- WORK REQUIRED
The entries are to be repeated verbatim, with nothing left out.

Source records
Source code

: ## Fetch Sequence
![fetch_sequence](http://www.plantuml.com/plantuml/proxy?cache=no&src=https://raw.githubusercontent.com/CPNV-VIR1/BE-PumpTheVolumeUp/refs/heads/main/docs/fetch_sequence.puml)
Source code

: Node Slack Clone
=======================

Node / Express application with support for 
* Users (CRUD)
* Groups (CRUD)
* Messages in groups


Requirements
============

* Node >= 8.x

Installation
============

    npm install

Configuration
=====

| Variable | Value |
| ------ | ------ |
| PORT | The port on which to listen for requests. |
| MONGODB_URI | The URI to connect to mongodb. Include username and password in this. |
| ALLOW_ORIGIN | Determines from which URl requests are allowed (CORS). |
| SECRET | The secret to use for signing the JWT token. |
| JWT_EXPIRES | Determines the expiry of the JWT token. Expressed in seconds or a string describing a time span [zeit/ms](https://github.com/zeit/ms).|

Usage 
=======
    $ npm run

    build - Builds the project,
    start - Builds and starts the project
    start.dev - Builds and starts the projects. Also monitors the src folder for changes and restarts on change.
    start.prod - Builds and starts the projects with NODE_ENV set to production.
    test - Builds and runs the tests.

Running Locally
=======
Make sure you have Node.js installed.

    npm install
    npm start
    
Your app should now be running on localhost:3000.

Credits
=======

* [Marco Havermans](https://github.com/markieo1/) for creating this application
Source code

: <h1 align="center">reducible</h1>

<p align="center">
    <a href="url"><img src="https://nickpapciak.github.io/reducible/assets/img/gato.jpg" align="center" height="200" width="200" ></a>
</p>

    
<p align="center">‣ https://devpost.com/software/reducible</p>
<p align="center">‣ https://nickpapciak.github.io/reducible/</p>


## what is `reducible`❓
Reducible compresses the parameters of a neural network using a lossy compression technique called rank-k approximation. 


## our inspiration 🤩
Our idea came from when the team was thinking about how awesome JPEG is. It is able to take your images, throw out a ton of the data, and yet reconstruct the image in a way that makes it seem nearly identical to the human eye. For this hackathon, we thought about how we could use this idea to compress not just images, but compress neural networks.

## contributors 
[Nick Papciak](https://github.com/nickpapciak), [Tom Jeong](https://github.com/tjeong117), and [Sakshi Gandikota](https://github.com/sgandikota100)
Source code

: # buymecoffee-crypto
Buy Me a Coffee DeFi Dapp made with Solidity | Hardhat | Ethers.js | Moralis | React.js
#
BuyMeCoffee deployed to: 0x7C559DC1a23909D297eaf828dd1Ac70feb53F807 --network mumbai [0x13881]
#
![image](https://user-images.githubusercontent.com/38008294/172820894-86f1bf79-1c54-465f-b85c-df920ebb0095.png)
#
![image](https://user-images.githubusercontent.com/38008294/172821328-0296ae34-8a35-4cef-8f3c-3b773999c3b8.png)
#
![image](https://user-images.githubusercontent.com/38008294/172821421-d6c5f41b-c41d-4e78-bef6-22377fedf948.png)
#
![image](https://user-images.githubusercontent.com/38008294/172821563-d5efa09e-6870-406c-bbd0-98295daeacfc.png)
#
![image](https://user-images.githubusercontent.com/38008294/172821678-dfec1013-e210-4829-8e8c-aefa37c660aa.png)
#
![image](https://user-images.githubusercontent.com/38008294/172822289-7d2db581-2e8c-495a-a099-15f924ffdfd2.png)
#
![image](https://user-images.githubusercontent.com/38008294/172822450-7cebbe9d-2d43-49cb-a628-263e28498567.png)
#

- FINISHED TASK
Source code

: ## Fetch Sequence
![fetch_sequence](http://www.plantuml.com/plantuml/proxy?cache=no&src=https://raw.githubusercontent.com/CPNV-VIR1/BE-PumpTheVolumeUp/refs/heads/main/docs/fetch_sequence.puml)
Source code

: Node Slack Clone
=======================

Node / Express application with support for 
* Users (CRUD)
* Groups (CRUD)
* Messages in groups


Requirements
============

* Node >= 8.x

Installation
============

    npm install

Configuration
=====

| Variable | Value |
| ------ | ------ |
| PORT | The port on which to listen for requests. |
| MONGODB_URI | The URI to connect to mongodb. Include username and password in this. |
| ALLOW_ORIGIN | Determines from which URl requests are allowed (CORS). |
| SECRET | The secret to use for signing the JWT token. |
| JWT_EXPIRES | Determines the expiry of the JWT token. Expressed in seconds or a string describing a time span [zeit/ms](https://github.com/zeit/ms).|

Usage 
=======
    $ npm run

    build - Builds the project,
    start - Builds and starts the project
    start.dev - Builds and starts the projects. Also monitors the src folder for changes and restarts on change.
    start.prod - Builds and starts the projects with NODE_ENV set to production.
    test - Builds and runs the tests.

Running Locally
=======
Make sure you have Node.js installed.

    npm install
    npm start
    
Your app should now be running on localhost:3000.

Credits
=======

* [Marco Havermans](https://github.com/markieo1/) for creating this application
Source code

: <h1 align="center">reducible</h1>

<p align="center">
    <a href="url"><img src="https://nickpapciak.github.io/reducible/assets/img/gato.jpg" align="center" height="200" width="200" ></a>
</p>

    
<p align="center">‣ https://devpost.com/software/reducible</p>
<p align="center">‣ https://nickpapciak.github.io/reducible/</p>


## what is `reducible`❓
Reducible compresses the parameters of a neural network using a lossy compression technique called rank-k approximation. 


## our inspiration 🤩
Our idea came from when the team was thinking about how awesome JPEG is. It is able to take your images, throw out a ton of the data, and yet reconstruct the image in a way that makes it seem nearly identical to the human eye. For this hackathon, we thought about how we could use this idea to compress not just images, but compress neural networks.

## contributors 
[Nick Papciak](https://github.com/nickpapciak), [Tom Jeong](https://github.com/tjeong117), and [Sakshi Gandikota](https://github.com/sgandikota100)
Source code

: # buymecoffee-crypto
Buy Me a Coffee DeFi Dapp made with Solidity | Hardhat | Ethers.js | Moralis | React.js
#
BuyMeCoffee deployed to: 0x7C559DC1a23909D297eaf828dd1Ac70feb53F807 --network mumbai [0x13881]
#
![image](https://user-images.githubusercontent.com/38008294/172820894-86f1bf79-1c54-465f-b85c-df920ebb0095.png)
#
![image](https://user-images.githubusercontent.com/38008294/172821328-0296ae34-8a35-4cef-8f3c-3b773999c3b8.png)
#
![image](https://user-images.githubusercontent.com/38008294/172821421-d6c5f41b-c41d-4e78-bef6-22377fedf948.png)
#
![image](https://user-images.githubusercontent.com/38008294/172821563-d5efa09e-6870-406c-bbd0-98295daeacfc.png)
#
![image](https://user-images.githubusercontent.com/38008294/172821678-dfec1013-e210-4829-8e8c-aefa37c660aa.png)
#
![image](https://user-images.githubusercontent.com/38008294/172822289-7d2db581-2e8c-495a-a099-15f924ffdfd2.png)
#
![image](https://user-images.githubusercontent.com/38008294/172822450-7cebbe9d-2d43-49cb-a628-263e28498567.png)
#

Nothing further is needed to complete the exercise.